The only privately-financed express train in the U.S., the $6 billion Brightline is also one of the largest and highest-profile unrated project finance deals in the muni market. The project carries $3.5 billion of debt, much of it unrated bonds limited to sophisticated buyers and held by Nuveen, the muni market’s largest high-yield buyer.
Brightline Trains Florida LLC, which is owned by Fortress Investment Group, began operations in 2018 between Miami and West Palm Beach. The extension promises a speedy 235-mile ride between downtown Miami and tourist-laden Orlando International Airport. With the long-distance service now in operation, Brightline is banking on a ridership spike to support its goal of refinancing its entire debt load and snagging its first public rating.
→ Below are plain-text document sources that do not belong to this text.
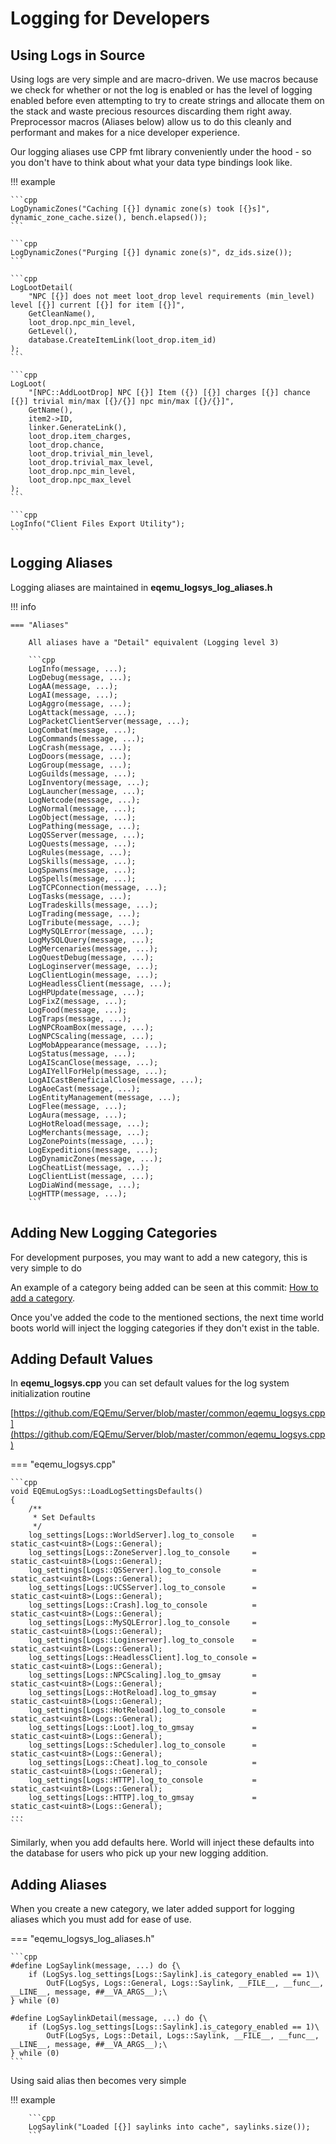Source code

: # Logging for Developers

## Using Logs in Source

Using logs are very simple and are macro-driven. We use macros because we check for whether or not the log is enabled or has the level of logging enabled before even attempting to try to create strings and allocate them on the stack and waste precious resources discarding them right away. Preprocessor macros (Aliases below) allow us to do this cleanly and performant and makes for a nice developer experience.

Our logging aliases use CPP fmt library conveniently under the hood - so you don't have to think about what your data type bindings look like.

!!! example

    ```cpp
    LogDynamicZones("Caching [{}] dynamic zone(s) took [{}s]", dynamic_zone_cache.size(), bench.elapsed());
    ```

    ```cpp
    LogDynamicZones("Purging [{}] dynamic zone(s)", dz_ids.size());
    ```

    ```cpp
    LogLootDetail(
        "NPC [{}] does not meet loot_drop level requirements (min_level) level [{}] current [{}] for item [{}]",
        GetCleanName(),
        loot_drop.npc_min_level,
        GetLevel(),
        database.CreateItemLink(loot_drop.item_id)
    );
    ```

    ```cpp
    LogLoot(
        "[NPC::AddLootDrop] NPC [{}] Item ({}) [{}] charges [{}] chance [{}] trivial min/max [{}/{}] npc min/max [{}/{}]",
        GetName(),
        item2->ID,
        linker.GenerateLink(),
        loot_drop.item_charges,
        loot_drop.chance,
        loot_drop.trivial_min_level,
        loot_drop.trivial_max_level,
        loot_drop.npc_min_level,
        loot_drop.npc_max_level
    );
    ```

    ```cpp
    LogInfo("Client Files Export Utility");
    ```

## Logging Aliases

Logging aliases are maintained in **eqemu_logsys_log_aliases.h**

!!! info

    === "Aliases"
    
        All aliases have a "Detail" equivalent (Logging level 3)
    
        ```cpp
        LogInfo(message, ...);
        LogDebug(message, ...);
        LogAA(message, ...);
        LogAI(message, ...);
        LogAggro(message, ...);
        LogAttack(message, ...);
        LogPacketClientServer(message, ...);
        LogCombat(message, ...);
        LogCommands(message, ...);
        LogCrash(message, ...);
        LogDoors(message, ...);
        LogGroup(message, ...);
        LogGuilds(message, ...);
        LogInventory(message, ...);
        LogLauncher(message, ...);
        LogNetcode(message, ...);
        LogNormal(message, ...);
        LogObject(message, ...);
        LogPathing(message, ...);
        LogQSServer(message, ...);
        LogQuests(message, ...);
        LogRules(message, ...);
        LogSkills(message, ...);
        LogSpawns(message, ...);
        LogSpells(message, ...);
        LogTCPConnection(message, ...);
        LogTasks(message, ...);
        LogTradeskills(message, ...);
        LogTrading(message, ...);
        LogTribute(message, ...);
        LogMySQLError(message, ...);
        LogMySQLQuery(message, ...);
        LogMercenaries(message, ...);
        LogQuestDebug(message, ...);
        LogLoginserver(message, ...);
        LogClientLogin(message, ...);
        LogHeadlessClient(message, ...);
        LogHPUpdate(message, ...);
        LogFixZ(message, ...);
        LogFood(message, ...);
        LogTraps(message, ...);
        LogNPCRoamBox(message, ...);
        LogNPCScaling(message, ...);
        LogMobAppearance(message, ...);
        LogStatus(message, ...);
        LogAIScanClose(message, ...);
        LogAIYellForHelp(message, ...);
        LogAICastBeneficialClose(message, ...);
        LogAoeCast(message, ...);
        LogEntityManagement(message, ...);
        LogFlee(message, ...);
        LogAura(message, ...);
        LogHotReload(message, ...);
        LogMerchants(message, ...);
        LogZonePoints(message, ...);
        LogExpeditions(message, ...);
        LogDynamicZones(message, ...);
        LogCheatList(message, ...);
        LogClientList(message, ...);
        LogDiaWind(message, ...);
        LogHTTP(message, ...);
        ```

## Adding New Logging Categories

For development purposes, you may want to add a new category, this is very simple to do 

An example of a category being added can be seen at this commit: [How to add a category](https://github.com/EQEmu/Server/commit/a46c0ee7e2dcf094c4b0e4d9cb91525443c19c5b). 

Once you've added the code to the mentioned sections, the next time world boots world will inject the logging categories if they don't exist in the table.

## Adding Default Values

In **eqemu_logsys.cpp** you can set default values for the log system initialization routine

[https://github.com/EQEmu/Server/blob/master/common/eqemu_logsys.cpp](https://github.com/EQEmu/Server/blob/master/common/eqemu_logsys.cpp)

=== "eqemu_logsys.cpp"

    ```cpp
    void EQEmuLogSys::LoadLogSettingsDefaults()
    {
        /**
         * Set Defaults
         */
        log_settings[Logs::WorldServer].log_to_console    = static_cast<uint8>(Logs::General);
        log_settings[Logs::ZoneServer].log_to_console     = static_cast<uint8>(Logs::General);
        log_settings[Logs::QSServer].log_to_console       = static_cast<uint8>(Logs::General);
        log_settings[Logs::UCSServer].log_to_console      = static_cast<uint8>(Logs::General);
        log_settings[Logs::Crash].log_to_console          = static_cast<uint8>(Logs::General);
        log_settings[Logs::MySQLError].log_to_console     = static_cast<uint8>(Logs::General);
        log_settings[Logs::Loginserver].log_to_console    = static_cast<uint8>(Logs::General);
        log_settings[Logs::HeadlessClient].log_to_console = static_cast<uint8>(Logs::General);
        log_settings[Logs::NPCScaling].log_to_gmsay       = static_cast<uint8>(Logs::General);
        log_settings[Logs::HotReload].log_to_gmsay        = static_cast<uint8>(Logs::General);
        log_settings[Logs::HotReload].log_to_console      = static_cast<uint8>(Logs::General);
        log_settings[Logs::Loot].log_to_gmsay             = static_cast<uint8>(Logs::General);
        log_settings[Logs::Scheduler].log_to_console      = static_cast<uint8>(Logs::General);
        log_settings[Logs::Cheat].log_to_console          = static_cast<uint8>(Logs::General);
        log_settings[Logs::HTTP].log_to_console           = static_cast<uint8>(Logs::General);
        log_settings[Logs::HTTP].log_to_gmsay             = static_cast<uint8>(Logs::General);
    ...
    ```

Similarly, when you add defaults here. World will inject these defaults into the database for users who pick up your new logging addition.

## Adding Aliases

When you create a new category, we later added support for logging aliases which you must add for ease of use.

=== "eqemu_logsys_log_aliases.h"

    ```cpp 
    #define LogSaylink(message, ...) do {\
        if (LogSys.log_settings[Logs::Saylink].is_category_enabled == 1)\
            OutF(LogSys, Logs::General, Logs::Saylink, __FILE__, __func__, __LINE__, message, ##__VA_ARGS__);\
    } while (0)
    
    #define LogSaylinkDetail(message, ...) do {\
        if (LogSys.log_settings[Logs::Saylink].is_category_enabled == 1)\
            OutF(LogSys, Logs::Detail, Logs::Saylink, __FILE__, __func__, __LINE__, message, ##__VA_ARGS__);\
    } while (0)
    ```

Using said alias then becomes very simple

!!! example

        ```cpp
        LogSaylink("Loaded [{}] saylinks into cache", saylinks.size());
        ```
Analysts and investors will be watching closely to see if the company is able to hit ridership targets, which include 8.78 million annual riders and more than $1 billion in revenue by 2030, according to bond documents.
Brightline has “bold plans to transform high-speed rail in the U.S.,” according to its website. Next on tap is launching an electric line between Las Vegas and Los Angeles. Unlike the Florida project, which owned the existing railroad that it’s built on, the proposed Brightline West line would rely heavily on federal subsidies to build out its $12 billion project, including a $3.75 billion federal grant tt. Brightline West would be “the nation’s first true high-speed rail network with fully electric trains operating at top speeds of 200 mph,” the company said, with a groundbreaking as early as this year.
Texas and the Pacific Coast are other areas for potential lines, Brightline CEO Mike Reininger said during a Reason Foundation documentary on high-speed trains in the U.S.
“We’re looking all around the country at 250- to 300-mile separated cities,” Reininger said. “Portland-Seattle is one that looks attractive to us. Texas has a number of them.”
Brightline carries $2.7 billion of senior bonds and $985 million of debt backed by commuter rail access rights. The company most recently came to market on Sept. 29 when it remarketed $770 million of the revenue bonds to roll over debt originally issued in August 2022 ahead of a tender date of Oct. 3. The new tender date of April 2024 will give the company time to finalize long-term commuter access rights with Miami-Dade and Broward counties in exchange for annual payments, which the company expects to securitize.
Brightline’s restructured capital stack would be a mix of senior and subordinated private activity bonds, taxable senior and subordinated notes and equity, the company said in September bond documents. Brightline did not respond to requests for comment.
DWS Group, which holds about $18 million of Brightline bonds, has enjoyed strong income growth from its position, said Chad Farrington, co-head of municipal bond strategy at DWS.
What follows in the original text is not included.